Polar Coding and Linear Decoding

TL;DR

This paper investigates linear decoding methods for polar codes, focusing on small losses and repeated transmissions, providing practical algorithms and numerical examples to enhance decoding efficiency beyond traditional probabilistic approaches.

Contribution

It introduces a linear decoding approach for polar codes based on solving linear equations, offering an alternative to Arikan's probabilistic decoding methods.

Findings

Linear decoding effectively handles small losses and bit-flipping scenarios.

Numerical examples demonstrate the practicality of the linear decoding method.

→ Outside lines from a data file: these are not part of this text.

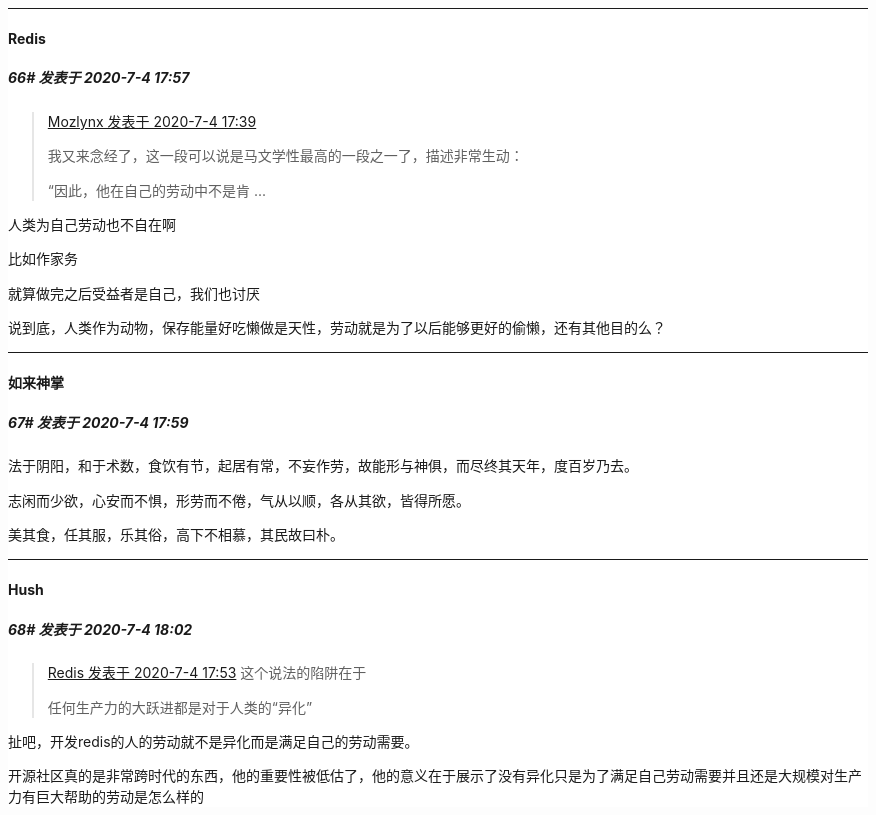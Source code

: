 -----

####  Redis  
##### 66#       发表于 2020-7-4 17:57



<blockquote><a href="httphttps://bbs.saraba1st.com/2b/forum.php?mod=redirect&amp;goto=findpost&amp;pid=48066559&amp;ptid=1945814" target="_blank">Mozlynx 发表于 2020-7-4 17:39</a>

我又来念经了，这一段可以说是马文学性最高的一段之一了，描述非常生动：


“因此，他在自己的劳动中不是肯 ...</blockquote>
人类为自己劳动也不自在啊


比如作家务


就算做完之后受益者是自己，我们也讨厌


说到底，人类作为动物，保存能量好吃懒做是天性，劳动就是为了以后能够更好的偷懒，还有其他目的么？







-----

####  如来神掌  
##### 67#       发表于 2020-7-4 17:59




法于阴阳，和于术数，食饮有节，起居有常，不妄作劳，故能形与神俱，而尽终其天年，度百岁乃去。

志闲而少欲，心安而不惧，形劳而不倦，气从以顺，各从其欲，皆得所愿。

美其食，任其服，乐其俗，高下不相慕，其民故曰朴。







-----

####  Hush  
##### 68#       发表于 2020-7-4 18:02



<blockquote><a href="httphttps://bbs.saraba1st.com/2b/forum.php?mod=redirect&amp;goto=findpost&amp;pid=48066737&amp;ptid=1945814" target="_blank">Redis 发表于 2020-7-4 17:53</a>
这个说法的陷阱在于


任何生产力的大跃进都是对于人类的“异化”</blockquote>
扯吧，开发redis的人的劳动就不是异化而是满足自己的劳动需要。

开源社区真的是非常跨时代的东西，他的重要性被低估了，他的意义在于展示了没有异化只是为了满足自己劳动需要并且还是大规模对生产力有巨大帮助的劳动是怎么样的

Mathematica codes are provided for immediate implementation and testing.

Abstract

Polar encoding, described by Arikan in IEEE Transactions on Information Theory, Vol. 55, No. 7, July 2009, was a milestone for telecommunications. A Polar code distributes information among high and low-capacity channels, showing the possibility of achieving perfect channel capacity. The high-capacity channels allow almost noiseless transmission of data. When these channels are not high noise, reliability is achieved in the signal transmission. It starts to compete against codes such a Low-Density Parity-Check (LDPC) codes. Polar code can be also considered error correcting, based on the redundancy inherent in its structure. This feature makes polar encoding also applicable to digital quantum-resistant cryptography protocols. This work explores linear decoding at a first or single trial in the case of small losses or small number of bit-flipping, and repeated transmission for medium level losses. This is distinct from Arikans successive probabilistic decoding by application of probabilistic rules. Linear decoding is done directly from solving the linear equations connecting the codewords x and the received signals y after transmission via noisy channels. Numerical examples will be shown. Along with this work, programming in Mathematica language was used. Codes are available for copy-and-paste for Mathematica users to immediately try the described formalism.